Да, до такого наши откровения ещё не доходили. Такое впечатление, что в руки мне дали великолепную, тончайшую вазу, сотканную из одной только нити, и эта нить связала двух людей. Меня и Машу. Сквозь пространство и время. Силами мыслей, чувств и чего-то ещё. Чаша эта будто Грааль…

Что за чушь, рассмеялся я своим мыслям. При чём тут Грааль?

Если уместно вставить слово, то меня штормило. Это адреналин, а то и другие друзья гормоны. Я-то прекрасно понял, что за слово подразумевала Маша. Сам уже давно готов его сказать. Но слово не написано, и даже не произнесено. Оно прозвучит, когда придёт время, в тот миг, когда мы встретимся. А пока… А может, и не прозвучит. Будет тайной, тонкой и светлой, будто эта воображаемая чаша. Каждым мгновением жизни, каждой чёрточкой переживаний мы станем усложнять и совершенствовать таинственный образ. Отражение узора пути, начертанного для двоих.

Ну, как-то так, если придавать образу словесную форму. Бледно, плоско, но по сути своей верно.

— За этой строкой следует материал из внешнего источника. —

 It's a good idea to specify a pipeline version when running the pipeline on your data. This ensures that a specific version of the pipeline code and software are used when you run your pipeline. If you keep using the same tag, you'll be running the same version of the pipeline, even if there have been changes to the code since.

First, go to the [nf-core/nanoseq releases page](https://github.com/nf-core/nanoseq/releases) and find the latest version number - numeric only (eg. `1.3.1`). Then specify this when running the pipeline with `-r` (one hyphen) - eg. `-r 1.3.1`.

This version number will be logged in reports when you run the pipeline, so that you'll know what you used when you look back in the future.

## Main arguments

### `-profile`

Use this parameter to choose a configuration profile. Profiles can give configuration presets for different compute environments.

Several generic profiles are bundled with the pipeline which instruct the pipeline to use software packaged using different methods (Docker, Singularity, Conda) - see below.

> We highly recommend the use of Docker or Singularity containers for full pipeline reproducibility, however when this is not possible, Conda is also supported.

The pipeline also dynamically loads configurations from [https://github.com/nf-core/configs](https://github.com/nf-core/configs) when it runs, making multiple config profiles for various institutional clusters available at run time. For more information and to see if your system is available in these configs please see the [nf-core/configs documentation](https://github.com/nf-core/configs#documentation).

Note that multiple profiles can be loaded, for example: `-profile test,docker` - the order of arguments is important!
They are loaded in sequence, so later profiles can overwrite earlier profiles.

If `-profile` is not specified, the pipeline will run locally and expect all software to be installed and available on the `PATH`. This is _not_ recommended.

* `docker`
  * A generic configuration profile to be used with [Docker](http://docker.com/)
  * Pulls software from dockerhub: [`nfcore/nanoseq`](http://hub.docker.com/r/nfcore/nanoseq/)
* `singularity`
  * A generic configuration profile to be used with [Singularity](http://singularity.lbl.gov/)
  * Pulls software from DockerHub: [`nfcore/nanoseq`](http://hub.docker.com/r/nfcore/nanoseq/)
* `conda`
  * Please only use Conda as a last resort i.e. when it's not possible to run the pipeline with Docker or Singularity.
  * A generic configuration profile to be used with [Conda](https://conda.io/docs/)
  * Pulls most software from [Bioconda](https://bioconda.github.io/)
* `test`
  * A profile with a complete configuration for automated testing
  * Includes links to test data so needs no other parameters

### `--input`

Должно быть, выглядел я глупо. Совершенно не помню, как закончились часы до отъезда. Помню вокзальную суету, ночной пыльный сумрак готового к отправке поезда. Битыми всполохами светили стеклянные бра-полупиллюли, а в зашторенное окно тихо скреблось многоголосое пассажирское эхо. Искажённые стеклом фонари, глаза погружённого в ночь города, робко искрились вдалеке. Раздался гортанный голос диспетчера, и над перроном полетело предупреждение об отправке. Фонари дрогнули, и мир вокруг загудел-застучал послушным железом.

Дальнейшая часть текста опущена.